Entries supplied below:

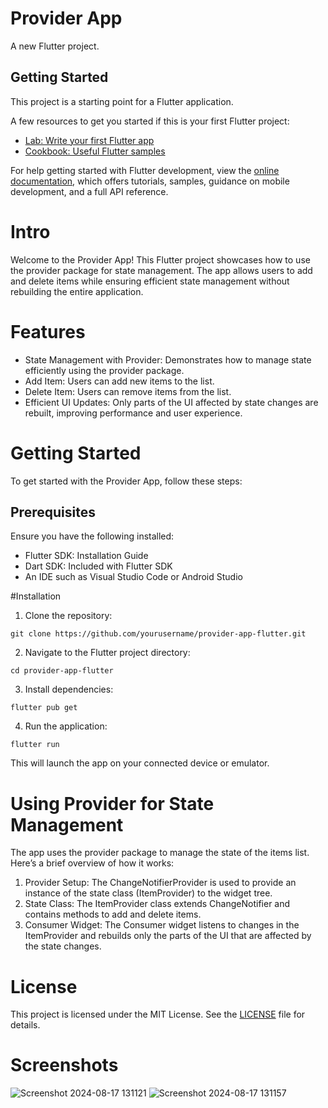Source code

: # Provider App

A new Flutter project.

## Getting Started

This project is a starting point for a Flutter application.

A few resources to get you started if this is your first Flutter project:

- [Lab: Write your first Flutter app](https://docs.flutter.dev/get-started/codelab)
- [Cookbook: Useful Flutter samples](https://docs.flutter.dev/cookbook)

For help getting started with Flutter development, view the
[online documentation](https://docs.flutter.dev/), which offers tutorials,
samples, guidance on mobile development, and a full API reference.

# Intro
Welcome to the Provider App! This Flutter project showcases how to use the provider package for state management. The app allows users to add and delete items while ensuring efficient state management without rebuilding the entire application.

# Features
* State Management with Provider: Demonstrates how to manage state efficiently using the provider package.
* Add Item: Users can add new items to the list.
* Delete Item: Users can remove items from the list.
* Efficient UI Updates: Only parts of the UI affected by state changes are rebuilt, improving performance and user experience.

# Getting Started
To get started with the Provider App, follow these steps:

## Prerequisites
Ensure you have the following installed:

* Flutter SDK: Installation Guide
* Dart SDK: Included with Flutter SDK
* An IDE such as Visual Studio Code or Android Studio

#Installation
1. Clone the repository:
```
git clone https://github.com/yourusername/provider-app-flutter.git
```
2. Navigate to the Flutter project directory:
```
cd provider-app-flutter
```
3. Install dependencies:
```
flutter pub get
```
4. Run the application:
```
flutter run
```
This will launch the app on your connected device or emulator.

# Using Provider for State Management
The app uses the provider package to manage the state of the items list. Here’s a brief overview of how it works:
1. Provider Setup: The ChangeNotifierProvider is used to provide an instance of the state class (ItemProvider) to the widget tree.
2. State Class: The ItemProvider class extends ChangeNotifier and contains methods to add and delete items.
3. Consumer Widget: The Consumer widget listens to changes in the ItemProvider and rebuilds only the parts of the UI that are affected by the state changes.

# License
This project is licensed under the MIT License. See the [LICENSE](https://opensource.org/license/mit) file for details.

# Screenshots
![Screenshot 2024-08-17 131121](https://github.com/user-attachments/assets/cc462911-1125-4081-9168-6d234f46d25e)
![Screenshot 2024-08-17 131157](https://github.com/user-attachments/assets/f8866e00-d4e6-4e80-9c4a-0fdaba40e314)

End of Entries supplied.

→ **Task prompt**: Leave out the pictures. Transcribe only the lines above, from the first through the one that contains "SDK: Installation Guide".

→ **Output of the exercise**:
Source code

: # Provider App

A new Flutter project.

## Getting Started

This project is a starting point for a Flutter application.

A few resources to get you started if this is your first Flutter project:

- [Lab: Write your first Flutter app](https://docs.flutter.dev/get-started/codelab)
- [Cookbook: Useful Flutter samples](https://docs.flutter.dev/cookbook)

For help getting started with Flutter development, view the
[online documentation](https://docs.flutter.dev/), which offers tutorials,
samples, guidance on mobile development, and a full API reference.

# Intro
Welcome to the Provider App! This Flutter project showcases how to use the provider package for state management. The app allows users to add and delete items while ensuring efficient state management without rebuilding the entire application.

# Features
* State Management with Provider: Demonstrates how to manage state efficiently using the provider package.
* Add Item: Users can add new items to the list.
* Delete Item: Users can remove items from the list.
* Efficient UI Updates: Only parts of the UI affected by state changes are rebuilt, improving performance and user experience.

# Getting Started
To get started with the Provider App, follow these steps:

## Prerequisites
Ensure you have the following installed:

* Flutter SDK: Installation Guide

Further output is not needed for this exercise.